Kid gloves is correct--among the systems on an aircraft that should report fit for duty when called upon the APU is certainly in that august group. Having to wet-nurse this thing as Turin describes is not instilling much confidence at the moment...

bsieker
2nd Feb 2013, 09:33
Now my information may be about 2 years out of date, but what I have seen says that after APU shutdown "there is no cooldown period", several times. To me that indicates it can be started again immediately after shutdown.

The only cooling period during which no restart should be attempted is after two consecutive failed start attempts from the APU battery alone. And that is presumably a battery limitation, and not an APU limitation.

Also,

[After shutdown] (t)he APU continues running in a two minute cooldown cycle. [...] At any time during the cooldown period, the APU may be returned to its running condition by placing the APU selector back to ON.

Chris Scott
2nd Feb 2013, 11:04
Bernd,

Yes.

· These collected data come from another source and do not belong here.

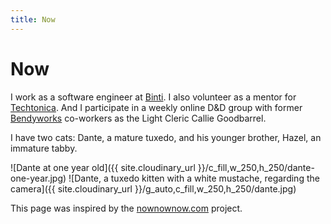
 ```yaml
---
title: Now
---
```


# Now

I work as a software engineer at [Binti](https://binti.com/). I also volunteer as a mentor for [Techtonica](https://techtonica.org/). And I participate in a weekly online D&D group with former [Bendyworks](https://bendyworks.com/) co-workers as the Light Cleric Callie Goodbarrel.

I have two cats: Dante, a mature tuxedo, and his younger brother, Hazel, an immature tabby.

![Dante at one year old]({{ site.cloudinary_url }}/c_fill,w_250,h_250/dante-one-year.jpg)
![Dante, a tuxedo kitten with a white mustache, regarding the camera]({{ site.cloudinary_url }}/g_auto,c_fill,w_250,h_250/dante.jpg)

This page was inspired by the [nownownow.com](https://nownownow.com/) project.
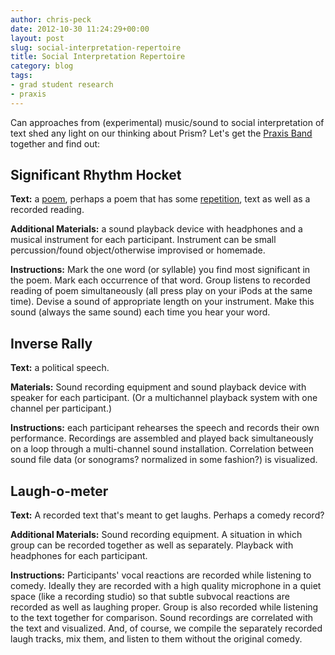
 ```yaml
---
author: chris-peck
date: 2012-10-30 11:24:29+00:00
layout: post
slug: social-interpretation-repertoire
title: Social Interpretation Repertoire
category: blog
tags:
- grad student research
- praxis
---
```


Can approaches from (experimental) music/sound to social interpretation of text shed any light on our thinking about Prism? Let's get the [Praxis Band](https://github.com/scholarslab/praxis/wiki/Praxis-Band) together and find out:

## **Significant Rhythm Hocket**

**Text:** a [poem](http://www.youtube.com/watch?v=7bW-EvOLFCc), perhaps a poem that has some [repetition](http://ubumexico.centro.org.mx/sound/gysin_brion/Mektoub/Gysin-Brion_Mektoub_05-I-Am-That-I-Am.mp3), text as well as a recorded reading.

**Additional Materials:** a sound playback device with headphones and a musical instrument for each participant. Instrument can be small percussion/found object/otherwise improvised or homemade.

**Instructions:** Mark the one word (or syllable) you find most significant in the poem. Mark each occurrence of that word. Group listens to recorded reading of poem simultaneously (all press play on your iPods at the same time). Devise a sound of appropriate length on your instrument. Make this sound (always the same sound) each time you hear your word.

## **Inverse Rally**

**Text:** a political speech.

**Materials:** Sound recording equipment and sound playback device with speaker for each participant. (Or a multichannel playback system with one channel per participant.)

**Instructions:** each participant rehearses the speech and records their own performance. Recordings are assembled and played back simultaneously on a loop through a multi-channel sound installation. Correlation between sound file data (or sonograms? normalized in some fashion?) is visualized.

## **Laugh-o-meter**

**Text:** A recorded text that's meant to get laughs. Perhaps a comedy record?

**Additional Materials:** Sound recording equipment. A situation in which group can be recorded together as well as separately. Playback with headphones for each participant.

**Instructions:** Participants' vocal reactions are recorded while listening to comedy. Ideally they are recorded with a high quality microphone in a quiet space (like a recording studio) so that subtle subvocal reactions are recorded as well as laughing proper. Group is also recorded while listening to the text together for comparison. Sound recordings are correlated with the text and visualized. And, of course, we compile the separately recorded laugh tracks, mix them, and listen to them without the original comedy.
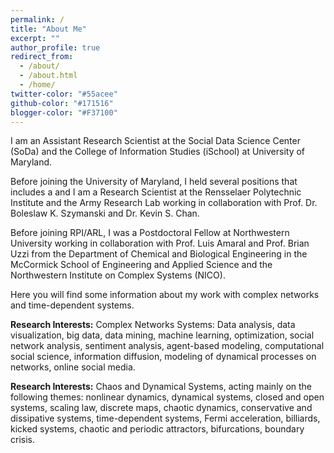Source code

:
 ```yaml
---
permalink: /
title: "About Me"
excerpt: ""
author_profile: true
redirect_from: 
  - /about/
  - /about.html
  - /home/
twitter-color: "#55acee"
github-color: "#171516"
blogger-color: "#F37100"
---
```

I am an Assistant Research Scientist at the Social Data Science Center (SoDa) and the College of Information Studies (iSchool) at University of Maryland.  

 Before joining the University of Maryland, I held several positions that includes a and I am a Research Scientist at the Rensselaer Polytechnic Institute and the Army Research Lab working in collaboration with Prof. Dr. Boleslaw K. Szymanski and Dr. Kevin S. Chan.

Before joining RPI/ARL, I was a Postdoctoral Fellow at Northwestern University working in collaboration with Prof. Luis Amaral and Prof. Brian Uzzi from the Department of Chemical and Biological Engineering in the McCormick School of Engineering and Applied Science and the Northwestern Institute on Complex Systems (NICO).

Here you will find some information about my work with complex networks and time-dependent systems.

**Research Interests:** Complex Networks Systems: Data analysis, data visualization, big data, data mining, machine learning, optimization, social network analysis, sentiment analysis, agent-based modeling, computational social science, information diffusion, modeling of dynamical processes on networks, online social media. 

**Research Interests:**  Chaos and Dynamical Systems, acting mainly on the following themes: nonlinear dynamics, dynamical systems, closed and open systems, scaling law, discrete maps, chaotic dynamics, 
    conservative and dissipative systems, time-dependent systems, Fermi acceleration, billiards,
    kicked systems, chaotic and periodic attractors, bifurcations, boundary crisis. 



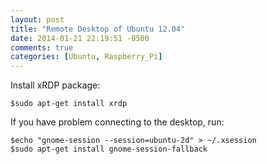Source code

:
 ```yaml
---
layout: post
title: "Remote Desktop of Ubuntu 12.04"
date: 2014-01-21 22:19:51 -0500
comments: true
categories: [Ubuntu, Raspberry_Pi]
---
```


Install xRDP package:

```
$sudo apt-get install xrdp
```

If you have problem connecting to the desktop, run:

```
$echo "gnome-session --session=ubuntu-2d" > ~/.xsession
$sudo apt-get install gnome-session-fallback
```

The limitations you describe from two-years-old information are in line with normal practice for conventional APUs back to the 1960s. Unfortunately, as I've commented before, I was never clear whether the delay before a third start attempt was to avoid overheating the starter motor, or the battery, or to give unbernd fuel a chance to drain into the drains tank (from which it is subsequently ejected!).

However, this APU, unlike others, is not required to provide the vast amounts of bleed air needed for air conditioning and (pneumatic) engine starting. So it is a very different beast, I guess. Presumably, the "rotor-bow" problem described by TURIN only came to light on service entry.

TURIN
2nd Feb 2013, 11:37
Correct. As I said, this quick fix is to ensure continued operations of the APU, albeit with awkward ramifications for the operator.
All a/c have these type of issues throughout their service life. It just so happens that the spotlight is shining ever so brightly on this one and we are seeing them.

USMCProbe
2nd Feb 2013, 13:02
It might not provide massive bleed air for AC and engine start, but it is going to have to provide massive amounts of electricity to accomplish the same things.

The starter for the engines on the 78 is electric, not pneumatic?

Lots of new stuff.

hetfield
2nd Feb 2013, 13:33
The starter for the engines on the 78 is electric, not pneumatic?Yes..

"Another fundamental architectural change on the 787 is the use of variable frequency electrical power and the integration of the engine generator and starter functions into a single unit. This change enables elimination of the constant speed drive (also known as the integrated drive generator, IDG), greatly reducing the complexity of the generator. In addition, by using the engine generator as the starter motor (an approach used with great success on the Next-G eneration 737 APU), the 787 has been able to eliminate the pneumatic starter from the engine."
AERO - Boeing 787 from the Ground Up (http://www.boeing.com/commercial/aeromagazine/articles/qtr_4_06/article_04_3.html)

mm43
2nd Feb 2013, 18:21
@ TURIN, saptzae;

Thanks for your responses to my query at #363 (http://www.pprune.org/tech-log/505695-787-batteries-chargers-19.html#post7668532).

The blocking "diode" will most likely consist of parallel high power MosFets to reduce voltage drop and hence power dissipation.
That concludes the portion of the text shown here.